How do you engage in career development when the pressure is on to deliver new products and services? Often, team members are selected because they bring specific skills to the project. Engaging in career development may seem outside the realm of the project. Here are some easy steps to integrate career development into your project management practices:

    • Talk to team members about their interests and career direction. Even if someone reports to you only on this project, learning about their interests may reveal opportunities for future engagements. Showing interest in individuals also builds loyalty and connection, this supports project performance.

 

    • Provide stretch opportunities that align with project needs. Maybe you have a technical specialist who would like more experience in customer outreach or supervision. Use that interest and existing skill base to identify a task that is needed on the project.
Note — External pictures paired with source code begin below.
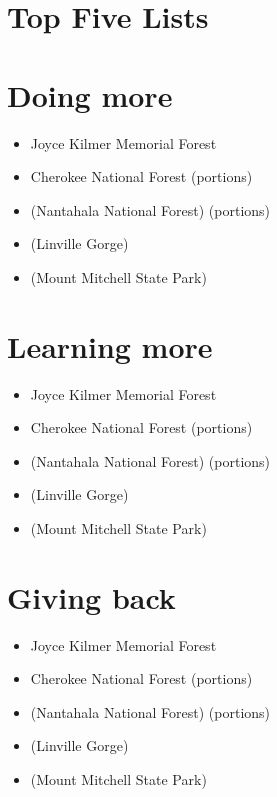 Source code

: \documentclass[
]{book}
\providecommand{\tightlist}{%
  \setlength{\itemsep}{0pt}\setlength{\parskip}{0pt}}
\begin{document}
\hypertarget{top-lists}{%
\chapter{Top Five Lists}\label{top-lists}}

\hypertarget{doing-more}{%
\chapter{Doing more}\label{doing-more}}

\begin{itemize}
\tightlist
\item
  Joyce Kilmer Memorial Forest
\item
  Cherokee National Forest (portions)
\item
  (Nantahala National Forest) (portions)
\item
  (Linville Gorge)
\item
  (Mount Mitchell State Park)
\end{itemize}

\hypertarget{learning-more}{%
\chapter{Learning more}\label{learning-more}}

\begin{itemize}
\tightlist
\item
  Joyce Kilmer Memorial Forest
\item
  Cherokee National Forest (portions)
\item
  (Nantahala National Forest) (portions)
\item
  (Linville Gorge)
\item
  (Mount Mitchell State Park)
\end{itemize}

\hypertarget{giving-back}{%
\chapter{Giving back}\label{giving-back}}

\begin{itemize}
\tightlist
\item
  Joyce Kilmer Memorial Forest
\item
  Cherokee National Forest (portions)
\item
  (Nantahala National Forest) (portions)
\item
  (Linville Gorge)
\item
  (Mount Mitchell State Park)
\end{itemize}
\end{document}
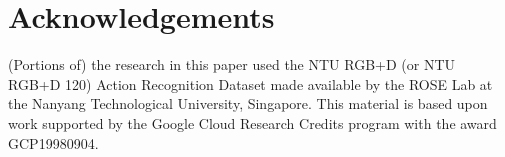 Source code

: \documentclass[sigconf,screen,prologue,table,dvipsnames]{acmart}
\begin{document}
\section{Acknowledgements}

(Portions of) the research in this paper used the NTU RGB+D (or NTU RGB+D 120) Action Recognition Dataset made available by the ROSE Lab at the Nanyang Technological University, Singapore. This material is based upon work supported by the Google Cloud Research Credits program with the award GCP19980904.



\end{document}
For example, the team member could coach or mentor another team member in a specific technology, or lead an outreach meeting about a specific part of the project with external stakeholders. This builds on the team member’s existing experience, allows growth into new areas and helps the project.

 

    • Give both positive and corrective feedback. In the speed of a project, project managers don’t always provide developmental feedback. Instead, feedback often focuses on a particular deliverable and what needs to be corrected. Developmental feedback focuses instead on the person. This form of feedback speaks to the issue at hand, but also broadens the feedback to be more generally applicable to the person’s work. For example, perhaps the quality of a report is poor. Instead of giving feedback about the report, explore the root causes that led to the poor quality. That way, you both develop the person, and get a better report next time.

 

  • Network. If you are a full-time project manager, your success and development depends on access to talented individuals both inside and outside your organization. Build a network of people that you can later draw upon — know their interests, skills and possible availability. As you take on new projects, consider who might be ready for the challenge you currently have and explore the possibility of engaging them. Even if it does not work out, your interest will be noticed. Next time, people may approach you — and it may be just the right fit at the right time. Also, keep in touch with the people you have worked with in the past — by tracking their development over time; you can support succession planning throughout the organization.

Career development and project management are not often spoken about in the same breath — however, project managers that take career development seriously can both up their game on projects, and build their bench for the future.